Limited company strike off, also referred to as dissolving a company, is the procedure for concluding an undesired company and eliminating its registration from the Companies House record. Following the striking off or dissolution, the company ceases to exist as a legal entity, and all trading activities come to an end.
Dissolving – or striking off – a limited company: What you need to know
Striking off a limited company, also known as company dissolution, involves the voluntary removal of a company from the register held at Companies House. A company with no debts or debts that it can fully repay promptly may opt for striking off as a quicker and more cost-effective alternative to formal liquidation when closing the company.
The reality is that very few businesses last indefinitely, and there may be a time when you need to contemplate closing your limited company.
One approach is to have the company dissolved and remove its name from the Companies House register. If you are considering striking off your limited company, here are responses to frequently asked questions about company dissolution:
What does company strike-off or dissolution mean?
Dissolving a company also referred to as ‘dissolution’ or ‘striking off’, is the process of terminating a limited company by removing its name from the official register maintained at Companies House. Once the name is struck off the register, the company ceases to exist legally.
Is limited company strike-off the same as liquidation?
Liquidation and strike-off/dissolution are distinct processes. Dissolving a limited company is a method for closing the company in situations where no debt exists or where any outstanding debt and other liabilities can be settled within 12 months.
Liquidation, on the other hand, is a different approach. If your company is unable to settle its debts, liquidation becomes the most suitable option. Liquidation involves identifying a company’s assets, selling them to generate as much money as possible, and utilising these funds to settle outstanding debts and creditors to the extent possible.
Liquidation can only be initiated under the guidance of a licensed insolvency practitioner, who oversees the entire process on your behalf.
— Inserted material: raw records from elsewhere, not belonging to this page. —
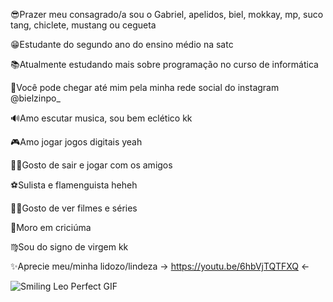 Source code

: 😎Prazer meu consagrado/a sou o Gabriel, apelidos, biel, mokkay, mp, suco tang, chiclete, mustang ou cegueta

😁Estudante do segundo ano do ensino médio na satc

📚Atualmente estudando mais sobre programação no curso de informática

🤠Você pode chegar até mim pela minha rede social do instagram @bielzinpo_

🔊Amo escutar musica, sou bem eclético kk

🎮Amo jogar jogos digitais yeah 

🚶‍♂️Gosto de sair e jogar com os amigos

⚽Sulista e flamenguista heheh

🐱‍👤Gosto de ver filmes e séries

🐅Moro em criciúma

♍Sou do signo de virgem kk

✨Aprecie meu/minha lidozo/lindeza -> https://youtu.be/6hbVjTQTFXQ <-

![Smiling Leo Perfect GIF](https://user-images.githubusercontent.com/110418116/182230683-add2c47f-09bf-44e6-a4ca-556bfcc42cdf.gif)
If you aim to close a limited company with debts, our team can offer expert advice on the liquidation process.
Can I strike off or dissolve my limited company?
In addition to your company being solvent, several conditions must be fulfilled before you can proceed with striking off a limited company through the dissolution process.
Your company must:
- Have not traded or sold off any stock in the last 3 months
- Have not changed names in the last 3 months
- Not be under the threat of liquidation or any other form of insolvency proceedings, or have a formal repayment agreement with creditors, such as a Company Voluntary Arrangement (CVA)
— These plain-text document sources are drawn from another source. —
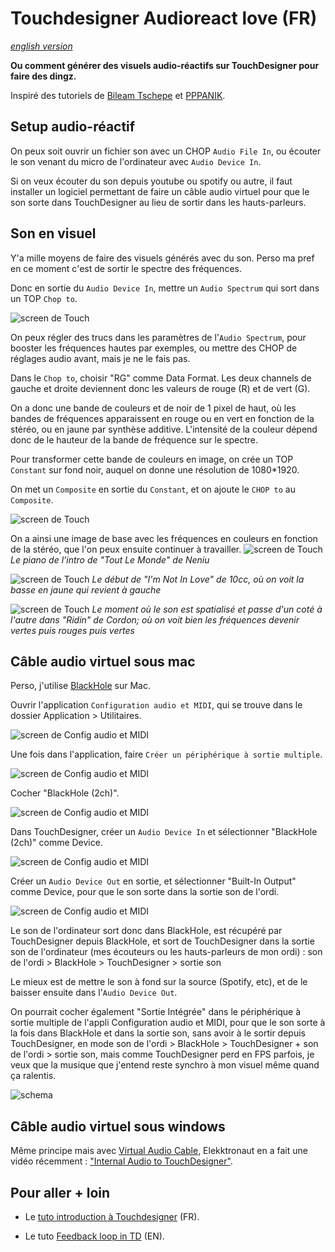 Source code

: # Touchdesigner Audioreact love (FR)

*[english version](https://github.com/LucieMrc/TD_audioreact_love_EN)*

**Ou comment générer des visuels audio-réactifs sur TouchDesigner pour faire des dingz.**

Inspiré des tutoriels de [Bileam Tschepe](https://www.youtube.com/@elekktronaut) et [PPPANIK](https://www.youtube.com/@pppanik2040).

## Setup audio-réactif

On peux soit ouvrir un fichier son avec un CHOP `Audio File In`, ou écouter le son venant du micro de l'ordinateur avec `Audio Device In`.

Si on veux écouter du son depuis youtube ou spotify ou autre, il faut installer un logiciel permettant de faire un câble audio virtuel pour que le son sorte dans TouchDesigner au lieu de sortir dans les hauts-parleurs.

## Son en visuel

 Y'a mille moyens de faire des visuels générés avec du son. Perso ma pref en ce moment c'est de sortir le spectre des fréquences.

 Donc en sortie du `Audio Device In`, mettre un `Audio Spectrum` qui sort dans un TOP `Chop to`.

 ![screen de Touch](./images/screen6.png)

 On peux régler des trucs dans les paramètres de l'`Audio Spectrum`, pour booster les fréquences hautes par exemples, ou mettre des CHOP de réglages audio avant, mais je ne le fais pas.

 Dans le `Chop to`, choisir "RG" comme Data Format. Les deux channels de gauche et droite deviennent donc les valeurs de rouge (R) et de vert (G).

 On a donc une bande de couleurs et de noir de 1 pixel de haut, où les bandes de fréquences apparaissent en rouge ou en vert en fonction de la stéréo, ou en jaune par synthèse additive. L'intensité de la couleur dépend donc de le hauteur de la bande de fréquence sur le spectre.

 Pour transformer cette bande de couleurs en image, on crée un TOP `Constant` sur fond noir, auquel on donne une résolution de 1080*1920.

 On met un `Composite` en sortie du `Constant`, et on ajoute le `CHOP to` au `Composite`.

 ![screen de Touch](./images/screen7.png)

 On a ainsi une image de base avec les fréquences en couleurs en fonction de la stéréo, que l'on peux ensuite continuer à travailler.
 ![screen de Touch](./images/gif1.gif)
 *Le piano de l'intro de "Tout Le Monde" de Neniu*

 ![screen de Touch](./images/gif2.gif)
 *Le début de "I'm Not In Love" de 10cc, où on voit la basse en jaune qui revient à gauche*

 ![screen de Touch](./images/gif3.gif)
 *Le moment où le son est spatialisé et passe d'un coté à l'autre dans "Ridin" de Cordon; où on voit bien les fréquences devenir vertes puis rouges puis vertes*

## Câble audio virtuel sous mac
Perso, j'utilise [BlackHole](https://existential.audio/blackhole/) sur Mac.

Ouvrir l'application `Configuration audio et MIDI`, qui se trouve dans le dossier Application > Utilitaires.

![screen de Config audio et MIDI](./images/screen1.png)

Une fois dans l'application, faire `Créer un périphérique à sortie multiple`.

![screen de Config audio et MIDI](./images/screen2.png)

Cocher "BlackHole (2ch)".

![screen de Config audio et MIDI](./images/screen3.png)

Dans TouchDesigner, créer un `Audio Device In` et sélectionner "BlackHole (2ch)" comme Device.

![screen de Config audio et MIDI](./images/screen4.png)

Créer un `Audio Device Out` en sortie, et sélectionner "Built-In Output" comme Device, pour que le son sorte dans la sortie son de l'ordi.

![screen de Config audio et MIDI](./images/screen5.png)

Le son de l'ordinateur sort donc dans BlackHole, est récupéré par TouchDesigner depuis BlackHole, et sort de TouchDesigner dans la sortie son de l'ordinateur (mes écouteurs ou les hauts-parleurs de mon ordi) : son de l'ordi > BlackHole > TouchDesigner > sortie son

Le mieux est de mettre le son à fond sur la source (Spotify, etc), et de le baisser ensuite dans l'`Audio Device Out`.

On pourrait cocher également "Sortie Intégrée" dans le périphérique à sortie multiple de l'appli Configuration audio et MIDI, pour que le son sorte à la fois dans BlackHole et dans la sortie son, sans avoir à le sortir depuis TouchDesigner, en mode son de l'ordi > BlackHole > TouchDesigner + son de l'ordi > sortie son, mais comme TouchDesigner perd en FPS parfois, je veux que la musique que j'entend reste synchro à mon visuel même quand ça ralentis.

![schema](./images/schema.png)

## Câble audio virtuel sous windows

Même principe mais avec [Virtual Audio Cable](https://vb-audio.com/Cable/), Elekktronaut en a fait une vidéo récemment : ["Internal Audio to TouchDesigner"](https://www.elekktronaut.com/tutorials/internal-audio-to-touchdesigner).

## Pour aller + loin

- Le [tuto introduction à Touchdesigner](https://github.com/LucieMrc/IntroTD_FR) (FR).

- Le tuto [Feedback loop in TD](https://github.com/LucieMrc/TD_feedback_love_EN) (EN).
How do I dissolve my limited company?
The process of striking off your limited company involves submitting a DS01 form, which must be signed by a majority of the directors (or all if there are two or fewer). The form needs to be sent to Companies House, and a copy must also be sent to all ‘notifiable parties,’ including creditors, employees, and shareholders.
Subsequently, a notice announcing the decision to dissolve the company will be placed in the Gazette. Your company will be officially dissolved 3 months after this notice is published, assuming no objections have been raised. The Gazette will then publish a final notice confirming the company’s striking off.
What do I have to do before striking off my limited company?
Before initiating the process to dissolve your limited company and have it struck off the Companies House register, you have several responsibilities to address.
These include:
- Ensuring the distribution of business assets among shareholders. It is crucial to complete this step before applying for strike off, as any assets left within the company upon dissolution become Bona Vacantia, and ownership automatically transfers to the Crown.
- Paying employees their final wages and adhering to specific procedures if staff redundancies are part of the process.
- Settling any outstanding Corporation Tax, PAYE, NI, and resolving other tax liabilities.
- Filing accounts and a company tax return with HMRC, specifying that these are the final accounts due to the planned dissolution of the company.
- Requesting HMRC to close down the company’s payroll scheme and deregister for VAT.
- Confirming that the company has paid or can pay any outstanding debts.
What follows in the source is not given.